11 minutes
Exploring Ruby Ractors
Ruby Ractors Adventure
“I paid for 10 cores, I’m gonna use 10 cores!”
I set out today for a silly explore hoping to waste some CPU with a whole bunch of ractors doing math, but I find that YJIT is pretty amazing.
Ruby 3.0.0 came out in December 2020, more than 4 years ago now, and with it came Ractors (and Fiber Scheduler but that’s another episode). Ractors promised a way to run truly concurrent things within the same ruby process. Ruby has a problem with lots of things being shared and the GVL essentially protects those shared accesses. With ractors, you can run code that is only allowed to share with other ractors in very specific ways. This allows multiple ractors to run code concurrently, as though there were multiple, per-ractor, GVLs.

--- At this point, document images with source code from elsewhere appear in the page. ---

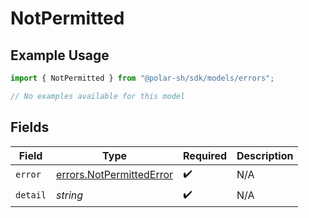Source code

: # NotPermitted

## Example Usage

```typescript
import { NotPermitted } from "@polar-sh/sdk/models/errors";

// No examples available for this model
```

## Fields

| Field                                                                | Type                                                                 | Required                                                             | Description                                                          |
| -------------------------------------------------------------------- | -------------------------------------------------------------------- | -------------------------------------------------------------------- | -------------------------------------------------------------------- |
| `error`                                                              | [errors.NotPermittedError](../../models/errors/notpermittederror.md) | :heavy_check_mark:                                                   | N/A                                                                  |
| `detail`                                                             | *string*                                                             | :heavy_check_mark:                                                   | N/A                                                                  |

I found myself with some time to spare and wanted to see where Ractors stood in the most recent stable ruby version, 3.4.2. Here’s what I discovered.
The Promise
The GVL is dead! With Ractors we can now run ruby code with true concurrent parallelism!
Awesome! Kinda!
Most of the time ruby applications, especially things like web services, rails apps, etc are not CPU bound, at least not in a way where ractors really help. A lot of smarter people than I have written about why it turns out in practice there are better ways to take advantage of all the lightning trapped in the sand in your computer.
However, it has long been the story that ruby “can’t do true concurrency due to the GVL”, and in fact that was my own experience most of my career. I just want to run some ruby code at 1000% CPU! Lets do it!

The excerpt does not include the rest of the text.